Repeat exactly the lines from the line containing "- 表示感度 最大がいいかも" through the last line of the records below, inclusive, and nothing else.

Start of EXERCISE DATA

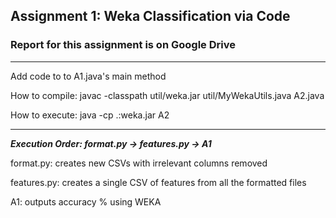 ## Assignment 1: Weka Classification via Code
### Report for this assignment is on Google Drive

---

Add code to to A1.java's main method

How to compile: javac -classpath util/weka.jar util/MyWekaUtils.java A2.java

How to execute: java -cp .:weka.jar A2 <args>

---

***Execution Order: format.py -> features.py -> A1***

format.py: creates new CSVs with irrelevant columns removed

features.py: creates a single CSV of features from all the formatted files

A1: outputs accuracy % using WEKA
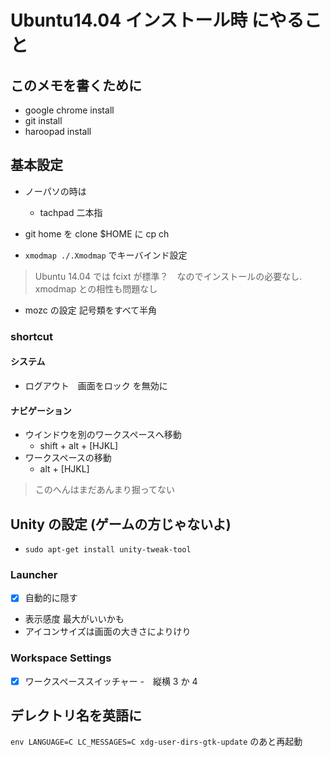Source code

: # Ubuntu14.04 インストール時 にやること
## このメモを書くために
- google chrome install
- git install
- haroopad install

## 基本設定
- ノーパソの時は
  - tachpad 二本指
- git home を clone $HOME に cp ch

- `xmodmap ./.Xmodmap` でキーバインド設定
> Ubuntu 14.04 では fcixt が標準？　なのでインストールの必要なし. xmodmap との相性も問題なし
- mozc の設定 記号類をすべて半角

### shortcut

#### システム
- ログアウト　画面をロック を無効に

#### ナビゲーション
- ウインドウを別のワークスペースへ移動
	- shift + alt + [HJKL]
- ワークスペースの移動
	- alt + [HJKL]

>このへんはまだあんまり掘ってない

## Unity の設定 (ゲームの方じゃないよ)

- `sudo apt-get install unity-tweak-tool `

### Launcher
- [x] 自動的に隠す　
- 表示感度 最大がいいかも
- アイコンサイズは画面の大きさによりけり
### Workspace Settings
- [x] ワークスペーススイッチャー
-　縦横 3 か 4


## デレクトリ名を英語に
`env LANGUAGE=C LC_MESSAGES=C xdg-user-dirs-gtk-update` のあと再起動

End of EXERCISE DATA

**RESPONSE FOR THIS EXERCISE**
- 表示感度 最大がいいかも
- アイコンサイズは画面の大きさによりけり
### Workspace Settings
- [x] ワークスペーススイッチャー
-　縦横 3 か 4


## デレクトリ名を英語に
`env LANGUAGE=C LC_MESSAGES=C xdg-user-dirs-gtk-update` のあと再起動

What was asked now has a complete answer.